Security
OIDCProvider
Defines an OIDC identity provider for the Lattice auth proxy. Validates JWT tokens from users connecting to clusters. The controller discovers the provider's JWKS endpoint via .well-known/openid-configuration and periodically refreshes signing keys.

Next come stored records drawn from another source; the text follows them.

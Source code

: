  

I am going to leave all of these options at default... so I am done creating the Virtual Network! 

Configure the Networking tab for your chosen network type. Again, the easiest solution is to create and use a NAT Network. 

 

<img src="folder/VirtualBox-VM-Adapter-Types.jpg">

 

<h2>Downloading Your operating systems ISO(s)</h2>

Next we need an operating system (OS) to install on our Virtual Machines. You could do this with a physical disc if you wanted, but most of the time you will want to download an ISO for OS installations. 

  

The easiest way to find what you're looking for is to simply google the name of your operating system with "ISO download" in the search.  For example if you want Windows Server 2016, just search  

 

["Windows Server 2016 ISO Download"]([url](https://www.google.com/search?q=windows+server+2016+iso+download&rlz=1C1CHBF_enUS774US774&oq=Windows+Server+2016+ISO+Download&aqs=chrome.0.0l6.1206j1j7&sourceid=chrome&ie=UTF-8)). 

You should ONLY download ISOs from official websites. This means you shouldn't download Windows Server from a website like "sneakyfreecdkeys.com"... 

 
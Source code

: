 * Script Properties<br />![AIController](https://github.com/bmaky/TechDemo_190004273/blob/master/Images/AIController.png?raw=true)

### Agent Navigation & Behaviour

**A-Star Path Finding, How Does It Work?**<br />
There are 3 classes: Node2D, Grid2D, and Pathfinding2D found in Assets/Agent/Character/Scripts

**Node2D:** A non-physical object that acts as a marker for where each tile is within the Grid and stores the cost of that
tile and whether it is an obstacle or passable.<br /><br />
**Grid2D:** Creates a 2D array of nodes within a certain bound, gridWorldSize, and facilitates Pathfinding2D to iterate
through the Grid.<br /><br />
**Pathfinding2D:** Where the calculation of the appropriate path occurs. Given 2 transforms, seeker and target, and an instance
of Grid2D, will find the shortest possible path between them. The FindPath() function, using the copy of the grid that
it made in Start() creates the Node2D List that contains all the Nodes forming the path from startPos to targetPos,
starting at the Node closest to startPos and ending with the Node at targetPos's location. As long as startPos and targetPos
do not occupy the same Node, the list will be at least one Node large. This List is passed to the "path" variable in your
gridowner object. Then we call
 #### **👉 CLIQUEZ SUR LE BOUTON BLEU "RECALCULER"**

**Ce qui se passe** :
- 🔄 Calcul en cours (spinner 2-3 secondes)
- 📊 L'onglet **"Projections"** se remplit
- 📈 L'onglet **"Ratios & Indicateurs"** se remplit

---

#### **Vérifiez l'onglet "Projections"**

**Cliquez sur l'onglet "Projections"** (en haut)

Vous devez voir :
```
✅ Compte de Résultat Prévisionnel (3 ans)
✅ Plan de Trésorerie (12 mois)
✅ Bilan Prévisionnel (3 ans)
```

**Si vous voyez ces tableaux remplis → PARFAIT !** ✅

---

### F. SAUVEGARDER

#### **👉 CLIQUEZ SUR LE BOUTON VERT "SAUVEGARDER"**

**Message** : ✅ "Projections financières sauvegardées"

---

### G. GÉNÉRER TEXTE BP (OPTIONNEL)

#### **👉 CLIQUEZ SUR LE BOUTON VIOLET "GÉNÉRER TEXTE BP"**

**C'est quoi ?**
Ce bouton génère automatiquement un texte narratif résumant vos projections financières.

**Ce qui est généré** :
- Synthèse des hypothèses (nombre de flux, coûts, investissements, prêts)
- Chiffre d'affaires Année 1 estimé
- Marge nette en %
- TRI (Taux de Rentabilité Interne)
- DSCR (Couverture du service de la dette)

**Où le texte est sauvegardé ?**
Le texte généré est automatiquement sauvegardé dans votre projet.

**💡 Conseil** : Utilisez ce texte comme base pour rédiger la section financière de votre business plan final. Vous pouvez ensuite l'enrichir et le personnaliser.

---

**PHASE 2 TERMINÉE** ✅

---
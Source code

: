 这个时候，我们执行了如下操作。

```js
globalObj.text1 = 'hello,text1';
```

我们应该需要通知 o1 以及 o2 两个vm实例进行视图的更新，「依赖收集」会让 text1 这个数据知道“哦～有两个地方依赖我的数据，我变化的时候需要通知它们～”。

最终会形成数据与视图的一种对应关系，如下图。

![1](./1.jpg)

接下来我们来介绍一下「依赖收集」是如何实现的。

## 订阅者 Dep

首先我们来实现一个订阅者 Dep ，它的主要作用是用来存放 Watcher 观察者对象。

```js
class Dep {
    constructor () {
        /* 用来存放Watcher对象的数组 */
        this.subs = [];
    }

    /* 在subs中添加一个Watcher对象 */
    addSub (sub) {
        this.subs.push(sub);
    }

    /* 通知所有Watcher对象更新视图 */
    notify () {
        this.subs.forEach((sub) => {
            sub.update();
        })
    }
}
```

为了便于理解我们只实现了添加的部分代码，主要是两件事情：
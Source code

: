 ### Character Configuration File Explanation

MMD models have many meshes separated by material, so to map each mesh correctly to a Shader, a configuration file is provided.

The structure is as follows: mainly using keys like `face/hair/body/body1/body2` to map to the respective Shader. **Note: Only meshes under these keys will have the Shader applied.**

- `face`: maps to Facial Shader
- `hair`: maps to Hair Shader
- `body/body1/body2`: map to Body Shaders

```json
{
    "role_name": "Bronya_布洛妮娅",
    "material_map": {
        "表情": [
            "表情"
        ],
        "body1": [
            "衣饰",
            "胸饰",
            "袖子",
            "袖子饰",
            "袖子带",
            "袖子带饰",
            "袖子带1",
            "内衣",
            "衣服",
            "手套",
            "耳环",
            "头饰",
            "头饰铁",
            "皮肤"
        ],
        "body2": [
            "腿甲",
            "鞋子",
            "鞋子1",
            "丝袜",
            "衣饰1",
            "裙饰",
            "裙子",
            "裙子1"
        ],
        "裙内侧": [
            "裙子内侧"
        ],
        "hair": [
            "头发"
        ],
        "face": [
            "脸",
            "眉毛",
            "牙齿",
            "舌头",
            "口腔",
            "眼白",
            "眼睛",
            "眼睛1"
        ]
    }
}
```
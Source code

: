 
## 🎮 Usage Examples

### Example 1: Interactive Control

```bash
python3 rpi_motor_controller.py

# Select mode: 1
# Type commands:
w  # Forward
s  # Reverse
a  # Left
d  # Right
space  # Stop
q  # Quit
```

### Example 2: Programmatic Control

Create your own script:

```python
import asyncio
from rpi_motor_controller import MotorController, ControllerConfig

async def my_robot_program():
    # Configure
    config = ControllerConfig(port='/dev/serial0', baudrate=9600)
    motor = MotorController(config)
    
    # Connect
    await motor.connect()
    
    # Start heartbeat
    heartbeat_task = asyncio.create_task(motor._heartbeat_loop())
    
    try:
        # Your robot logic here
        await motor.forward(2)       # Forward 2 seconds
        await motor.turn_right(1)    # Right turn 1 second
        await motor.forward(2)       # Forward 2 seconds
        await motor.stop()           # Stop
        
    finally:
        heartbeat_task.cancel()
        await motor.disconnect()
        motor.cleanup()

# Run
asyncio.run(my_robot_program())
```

group: lattice.dev version: v1alpha1 scope: namespaced
When an OIDCProvider is created, the controller fetches .well-known/openid-configuration from the issuer URL to discover the JWKS endpoint. Incoming JWT tokens are validated against the cached JWKS keys, and the configured claims are extracted for username and group mapping.
Examples
okta.yaml
apiVersion: lattice.dev/v1alpha1
kind: OIDCProvider
metadata:
name: okta-prod
spec:
issuerUrl: https://myorg.okta.com/oauth2/default
clientId: "0oa1b2c3d4e5f6g7h8i9"
clientSecret:
name: okta-oidc-secret
namespace: lattice-system
usernameClaim: email
groupsClaim: groups
usernamePrefix: "oidc:"
groupsPrefix: "okta:"
audiences:
- api://lattice
- 0oa1b2c3d4e5f6g7h8i9
requiredClaims:
- name: email_verified
value: "true"
jwksRefreshIntervalSeconds: 1800
propagate: true
allowChildOverride: false minimal.yaml
apiVersion: lattice.dev/v1alpha1
kind: OIDCProvider
metadata:
name: dev-idp
spec:
issuerUrl: https://accounts.google.com
clientId: "123456789.apps.googleusercontent.com"Spec
| Field | Type | Description |
|---|---|---|
issuerUrl | string | OIDC issuer URL. Must serve a .well-known/openid-configuration endpoint. |
clientId | string | OIDC client ID registered with the identity provider. |
clientSecret | SecretRef? | Optional client secret for token introspection. References a Kubernetes Secret. |
usernameClaim | string | JWT claim to use as the username. Default: "sub". |
groupsClaim | string | JWT claim to extract group memberships from. Default: "groups". |
usernamePrefix | string? | Prefix added to usernames to avoid collisions (e.g., "oidc:"). |
groupsPrefix | string? | Prefix added to group names to avoid collisions. |
audiences | []string | Allowed audiences for token validation. Tokens must contain at least one matching aud claim. |
requiredClaims | []RequiredClaim | Claims that must be present in the token. Tokens missing any required claim are rejected. |
caBundle | string? | PEM-encoded CA certificate bundle for verifying the IdP's TLS certificate. Use for self-signed or internal CAs. |
jwksRefreshIntervalSeconds | u32 | Interval in seconds between JWKS key refreshes. Default: 3600. |
propagate | bool | Propagate this OIDCProvider to child clusters. Default: true. |
allowChildOverride | bool | Allow child clusters to override this provider's configuration. Default: false. |
SecretRef
| Field | Type | Description |
|---|---|---|
name | string | Name of the Kubernetes Secret. |
namespace | string | Namespace of the Kubernetes Secret. |
RequiredClaim
| Field | Type | Description |
|---|---|---|
name | string | Name of the JWT claim that must be present. |
value | string? | If set, the claim must have this exact value. If omitted, only presence is checked. |
Status
| Field | Type | Description |
|---|---|---|
phase | OIDCProviderPhase | Current phase of the OIDC provider. |
message | string? | Human-readable status message. |
lastJwksFetch | string? | ISO 8601 timestamp of the last successful JWKS fetch. |
jwksUri | string? | JWKS endpoint URL discovered from the issuer's OpenID configuration. |
OIDCProviderPhase
Pending Waiting to discover OIDC configuration and fetch JWKS keys.
Ready OIDC discovery complete and JWKS keys cached. Tokens can be validated.
Failed OIDC discovery or JWKS fetch failed. Check the issuer URL and network connectivity.